During the siege of Boston, the Copp’s Hill Burying Ground in the Boston was of strategic importance, thus the British had a garrisoned positioned there. Legend has it that the British used some of the gravestones for target practice, most notably Captain Daniel Malcolm who was a merchant, smuggler and known for resisting British authority.

Copp's Hill Burying Ground via The Freedom Trail
Copps' Hill Burying Ground. The Freedom Trail

Fact #4: Many African Americans participated in the Siege of Boston.

In the early days of the war, there were little to no regulation of who could join the Patriot forces around Boston. Many African Americans fought from Lexington and Concord to the end of the siege. One unit at the Battle of Bunker Hill included several African Americans, Salem Poor, Titus Coburn, Peter Salem and Seymour Burr all fought with distinction in this and other battles.

Fact #5: The cannons used to fortify Dorchester Heights came all the way from Fort Ticonderoga… in the snow.

In the early days of the war, Fort Ticonderoga in New York state was under British control but was captured by American forces under Col. Ethan Allen in May 1775. They captured near 200 cannons, which were desperately needed by to dismount the British from Boston. General Henry Knox arrived at the fort in November 1775 to start loading the artillery pieces for Boston. Through ice and covered lakes, rivers, and roads his “noble train of artillery” arrived outside Boston in January with not a single cannon lost.

Fact #6: Massachusetts put more soldiers in the field than any other colony during the war.

Because Boston was the hotbed of the American Revolution and Patriot support, that extended to the Massachusetts colony. They put more soldiers in the field than any other colony every year (except 1779-80 when Virginia surpassed it by a few hundred) with many coming from the Boston area. When the Continental Army was established in June 1775, 16,449 out of 37, 363 of those enlisted in the first year were from Massachusetts.

Fact #7: The Bucks of America was an all-black unit operating near Boston, unfortunately little is known about them.

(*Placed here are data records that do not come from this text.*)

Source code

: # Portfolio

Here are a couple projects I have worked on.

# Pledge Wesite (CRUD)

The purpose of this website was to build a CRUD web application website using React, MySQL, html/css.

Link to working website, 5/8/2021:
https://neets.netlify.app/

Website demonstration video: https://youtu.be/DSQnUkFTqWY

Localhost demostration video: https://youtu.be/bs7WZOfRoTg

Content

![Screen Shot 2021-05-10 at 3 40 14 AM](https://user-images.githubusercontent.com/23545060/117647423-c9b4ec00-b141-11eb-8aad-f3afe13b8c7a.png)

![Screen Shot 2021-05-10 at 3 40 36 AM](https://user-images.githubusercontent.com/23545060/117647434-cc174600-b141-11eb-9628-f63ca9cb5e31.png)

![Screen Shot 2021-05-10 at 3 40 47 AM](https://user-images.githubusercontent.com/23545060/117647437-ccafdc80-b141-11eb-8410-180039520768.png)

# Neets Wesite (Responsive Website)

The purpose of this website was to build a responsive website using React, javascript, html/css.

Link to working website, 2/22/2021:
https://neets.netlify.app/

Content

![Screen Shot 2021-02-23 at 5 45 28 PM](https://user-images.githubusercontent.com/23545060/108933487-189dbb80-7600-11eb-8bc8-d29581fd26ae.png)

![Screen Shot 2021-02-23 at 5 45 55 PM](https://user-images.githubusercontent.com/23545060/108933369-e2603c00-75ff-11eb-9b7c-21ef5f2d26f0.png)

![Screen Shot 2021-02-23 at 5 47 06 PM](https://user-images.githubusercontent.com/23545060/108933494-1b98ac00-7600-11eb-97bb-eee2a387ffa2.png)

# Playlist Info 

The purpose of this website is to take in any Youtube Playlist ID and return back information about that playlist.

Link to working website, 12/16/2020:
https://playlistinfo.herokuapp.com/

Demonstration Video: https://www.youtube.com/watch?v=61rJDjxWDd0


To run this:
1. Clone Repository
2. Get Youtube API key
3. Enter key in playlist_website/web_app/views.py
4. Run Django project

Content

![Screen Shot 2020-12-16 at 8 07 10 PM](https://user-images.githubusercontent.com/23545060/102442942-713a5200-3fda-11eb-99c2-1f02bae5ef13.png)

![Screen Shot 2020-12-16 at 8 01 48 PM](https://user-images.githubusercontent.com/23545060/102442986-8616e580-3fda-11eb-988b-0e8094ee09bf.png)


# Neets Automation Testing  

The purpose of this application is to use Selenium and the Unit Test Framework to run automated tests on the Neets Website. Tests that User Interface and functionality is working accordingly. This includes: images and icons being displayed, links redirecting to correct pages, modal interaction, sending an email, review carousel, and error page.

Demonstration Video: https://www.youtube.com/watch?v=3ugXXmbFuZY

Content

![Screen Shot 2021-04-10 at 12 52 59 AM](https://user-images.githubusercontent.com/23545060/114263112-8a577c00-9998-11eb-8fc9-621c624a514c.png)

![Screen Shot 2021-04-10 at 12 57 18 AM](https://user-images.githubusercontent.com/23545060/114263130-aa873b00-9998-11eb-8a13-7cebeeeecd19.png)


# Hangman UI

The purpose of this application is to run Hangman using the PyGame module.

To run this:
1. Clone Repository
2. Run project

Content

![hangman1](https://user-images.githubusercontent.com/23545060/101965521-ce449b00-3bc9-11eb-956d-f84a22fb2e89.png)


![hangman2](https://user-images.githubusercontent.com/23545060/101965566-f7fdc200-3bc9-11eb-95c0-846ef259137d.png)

There were many African American soldiers to fight in the war, some even integrated into white units. one militia company was segregated and known as the Bucks of America. Very little is known about them and only one member, George Middleton, is known by name. It is believed they acted as a security force for Boston area merchants. After the war in 1789, then governor of Massachusetts John Hancock presented a flag to the company, which is currently held by the Massachusetts Historical Society.

Bucks of America Flag.  Massachusetts Historical Society

Fact #8: One of the first Continental Navy ships was named after the city and built nearby.

The Continental Navy played a small role in the American Revolution and its role is often overlooked. New England was known for its shipbuilding capability and was a great place for ships to be built for the newly formed navy. One of the first ships to be built was the Boston in nearby Newbury Port, Massachusetts. After her completion and the British evacuation of the city, Boston would be fitted out in Boston harbor.

Fact #9: Several signers of the Declaration of Independence were from Boston or the surrounding area.

There were 56 signers of the Declaration of Independence and of those, five were from Massachusetts; John Adams, his cousin Samuel Adams, Elbridge Gerry, John Hancock, and Robert Treat Paine. All these men attended Harvard, thus living in the Boston area for quite some time. Samuel Adams and Robert Treat Paine have the distinction of being born in the city itself.

Fact #10: The evacuation of British forces is celebrated today, although limited.

When the British evacuated Boston on March 17, 1776, it was a cause for celebration. The day was dubbed “Evacuation Day” and was declared a holiday in 1901. Though the observance today is limited, there are some celebrations within the city. Because it falls on the same day as Saint Patrick’s day, the parade in the city is officially designated Saint Patrick’s Day and Evacuation Day Parade.